Your task: Your task is to copy each line in the listing that includes the word "Lackey".

== Data records ==

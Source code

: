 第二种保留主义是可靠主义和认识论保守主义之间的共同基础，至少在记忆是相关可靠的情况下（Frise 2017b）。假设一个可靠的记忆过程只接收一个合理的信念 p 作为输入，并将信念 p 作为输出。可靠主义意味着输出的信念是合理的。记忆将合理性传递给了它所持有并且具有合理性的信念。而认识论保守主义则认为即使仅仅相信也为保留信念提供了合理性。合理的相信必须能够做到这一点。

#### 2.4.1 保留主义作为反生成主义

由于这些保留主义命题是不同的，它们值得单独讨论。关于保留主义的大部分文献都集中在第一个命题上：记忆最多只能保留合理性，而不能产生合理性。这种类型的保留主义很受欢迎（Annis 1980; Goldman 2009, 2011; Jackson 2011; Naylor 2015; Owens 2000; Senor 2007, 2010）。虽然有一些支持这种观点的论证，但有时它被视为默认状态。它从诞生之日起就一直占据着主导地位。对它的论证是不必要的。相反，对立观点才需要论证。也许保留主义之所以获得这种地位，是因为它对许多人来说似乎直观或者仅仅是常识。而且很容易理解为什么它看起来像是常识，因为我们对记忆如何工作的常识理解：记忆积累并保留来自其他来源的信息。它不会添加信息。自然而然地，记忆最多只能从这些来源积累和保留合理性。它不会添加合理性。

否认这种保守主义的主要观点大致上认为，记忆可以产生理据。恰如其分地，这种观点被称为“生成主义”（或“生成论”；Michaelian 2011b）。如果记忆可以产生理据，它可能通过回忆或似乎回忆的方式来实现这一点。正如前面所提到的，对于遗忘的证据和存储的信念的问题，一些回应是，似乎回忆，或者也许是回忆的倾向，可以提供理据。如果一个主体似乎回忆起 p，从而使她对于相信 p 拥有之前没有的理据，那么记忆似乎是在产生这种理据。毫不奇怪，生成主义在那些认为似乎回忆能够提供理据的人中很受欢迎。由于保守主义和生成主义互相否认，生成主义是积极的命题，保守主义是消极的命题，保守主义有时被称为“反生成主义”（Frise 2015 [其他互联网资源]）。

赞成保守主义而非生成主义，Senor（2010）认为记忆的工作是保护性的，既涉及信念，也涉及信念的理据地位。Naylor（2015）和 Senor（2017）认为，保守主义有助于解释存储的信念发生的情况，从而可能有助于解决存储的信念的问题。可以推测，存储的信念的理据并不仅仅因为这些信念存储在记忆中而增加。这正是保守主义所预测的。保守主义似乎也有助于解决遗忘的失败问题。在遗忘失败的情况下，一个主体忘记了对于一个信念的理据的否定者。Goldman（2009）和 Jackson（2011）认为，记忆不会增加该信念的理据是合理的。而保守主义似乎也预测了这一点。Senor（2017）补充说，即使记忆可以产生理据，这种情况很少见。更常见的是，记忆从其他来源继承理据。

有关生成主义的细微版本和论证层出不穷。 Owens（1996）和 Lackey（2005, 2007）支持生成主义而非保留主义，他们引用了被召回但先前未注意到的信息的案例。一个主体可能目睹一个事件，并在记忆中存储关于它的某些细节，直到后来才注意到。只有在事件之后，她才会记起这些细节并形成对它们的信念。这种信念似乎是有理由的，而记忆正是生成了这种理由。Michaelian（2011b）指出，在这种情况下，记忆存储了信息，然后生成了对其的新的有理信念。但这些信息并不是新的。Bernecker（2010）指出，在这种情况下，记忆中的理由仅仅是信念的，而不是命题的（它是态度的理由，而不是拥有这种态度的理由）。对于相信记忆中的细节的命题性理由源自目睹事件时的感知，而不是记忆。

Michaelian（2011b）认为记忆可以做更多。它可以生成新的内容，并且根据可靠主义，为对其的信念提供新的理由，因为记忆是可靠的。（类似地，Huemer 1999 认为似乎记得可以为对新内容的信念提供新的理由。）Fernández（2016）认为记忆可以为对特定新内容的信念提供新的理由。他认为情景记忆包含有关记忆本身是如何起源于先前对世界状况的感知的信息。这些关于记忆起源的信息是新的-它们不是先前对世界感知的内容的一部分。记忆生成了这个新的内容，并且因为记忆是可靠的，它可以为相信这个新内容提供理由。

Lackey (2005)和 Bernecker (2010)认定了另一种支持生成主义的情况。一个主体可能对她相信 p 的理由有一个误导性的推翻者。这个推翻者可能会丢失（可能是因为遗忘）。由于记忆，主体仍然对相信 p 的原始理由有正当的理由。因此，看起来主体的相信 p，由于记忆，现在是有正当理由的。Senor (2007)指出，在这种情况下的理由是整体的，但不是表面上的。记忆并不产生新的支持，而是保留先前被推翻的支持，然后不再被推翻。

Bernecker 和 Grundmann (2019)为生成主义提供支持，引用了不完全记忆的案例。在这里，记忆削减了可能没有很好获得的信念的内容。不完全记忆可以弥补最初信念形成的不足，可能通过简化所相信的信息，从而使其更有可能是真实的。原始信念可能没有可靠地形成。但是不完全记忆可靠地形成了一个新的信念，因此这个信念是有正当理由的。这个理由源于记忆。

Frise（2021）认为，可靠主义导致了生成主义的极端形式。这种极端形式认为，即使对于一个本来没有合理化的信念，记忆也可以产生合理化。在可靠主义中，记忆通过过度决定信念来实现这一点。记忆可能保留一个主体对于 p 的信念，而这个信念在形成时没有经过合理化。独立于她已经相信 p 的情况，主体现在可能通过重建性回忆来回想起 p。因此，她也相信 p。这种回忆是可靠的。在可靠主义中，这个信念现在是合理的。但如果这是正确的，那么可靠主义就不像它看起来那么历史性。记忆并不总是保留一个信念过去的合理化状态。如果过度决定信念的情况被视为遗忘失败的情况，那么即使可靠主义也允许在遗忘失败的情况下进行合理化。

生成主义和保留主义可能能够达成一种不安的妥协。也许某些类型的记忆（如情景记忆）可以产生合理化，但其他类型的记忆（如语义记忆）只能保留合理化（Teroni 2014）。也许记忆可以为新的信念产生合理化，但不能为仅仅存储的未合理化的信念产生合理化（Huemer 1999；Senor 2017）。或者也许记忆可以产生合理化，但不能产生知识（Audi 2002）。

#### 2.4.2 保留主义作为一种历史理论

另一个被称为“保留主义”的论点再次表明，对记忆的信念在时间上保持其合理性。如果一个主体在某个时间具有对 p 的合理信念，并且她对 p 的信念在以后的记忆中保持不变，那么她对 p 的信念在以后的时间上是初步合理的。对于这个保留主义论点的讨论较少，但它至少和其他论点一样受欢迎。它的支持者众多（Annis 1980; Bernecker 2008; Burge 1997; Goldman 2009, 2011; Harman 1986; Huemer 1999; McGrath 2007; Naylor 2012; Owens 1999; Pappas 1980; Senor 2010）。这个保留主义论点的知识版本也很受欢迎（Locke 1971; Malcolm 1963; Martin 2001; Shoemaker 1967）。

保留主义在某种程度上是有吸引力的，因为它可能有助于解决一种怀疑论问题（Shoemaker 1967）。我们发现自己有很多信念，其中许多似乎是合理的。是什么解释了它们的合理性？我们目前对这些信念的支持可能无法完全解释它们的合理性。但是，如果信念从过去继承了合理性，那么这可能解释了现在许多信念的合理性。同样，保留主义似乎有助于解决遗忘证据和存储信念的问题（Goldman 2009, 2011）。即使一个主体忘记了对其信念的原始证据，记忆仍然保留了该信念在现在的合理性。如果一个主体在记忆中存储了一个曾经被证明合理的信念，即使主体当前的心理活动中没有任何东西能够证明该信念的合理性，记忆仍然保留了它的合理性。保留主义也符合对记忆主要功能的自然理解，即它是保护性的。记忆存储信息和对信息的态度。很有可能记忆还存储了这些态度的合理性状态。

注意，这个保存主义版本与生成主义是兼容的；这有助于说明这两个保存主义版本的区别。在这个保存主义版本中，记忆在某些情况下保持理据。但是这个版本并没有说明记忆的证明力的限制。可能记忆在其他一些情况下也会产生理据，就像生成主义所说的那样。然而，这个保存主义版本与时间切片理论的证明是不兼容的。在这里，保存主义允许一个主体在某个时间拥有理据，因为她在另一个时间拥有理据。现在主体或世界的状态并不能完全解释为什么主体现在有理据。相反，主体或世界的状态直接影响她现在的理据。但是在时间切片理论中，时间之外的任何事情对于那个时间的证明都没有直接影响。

===

Solved problem:
有关生成主义的细微版本和论证层出不穷。 Owens（1996）和 Lackey（2005, 2007）支持生成主义而非保留主义，他们引用了被召回但先前未注意到的信息的案例。一个主体可能目睹一个事件，并在记忆中存储关于它的某些细节，直到后来才注意到。只有在事件之后，她才会记起这些细节并形成对它们的信念。这种信念似乎是有理由的，而记忆正是生成了这种理由。Michaelian（2011b）指出，在这种情况下，记忆存储了信息，然后生成了对其的新的有理信念。但这些信息并不是新的。Bernecker（2010）指出，在这种情况下，记忆中的理由仅仅是信念的，而不是命题的（它是态度的理由，而不是拥有这种态度的理由）。对于相信记忆中的细节的命题性理由源自目睹事件时的感知，而不是记忆。
Lackey (2005)和 Bernecker (2010)认定了另一种支持生成主义的情况。一个主体可能对她相信 p 的理由有一个误导性的推翻者。这个推翻者可能会丢失（可能是因为遗忘）。由于记忆，主体仍然对相信 p 的原始理由有正当的理由。因此，看起来主体的相信 p，由于记忆，现在是有正当理由的。Senor (2007)指出，在这种情况下的理由是整体的，但不是表面上的。记忆并不产生新的支持，而是保留先前被推翻的支持，然后不再被推翻。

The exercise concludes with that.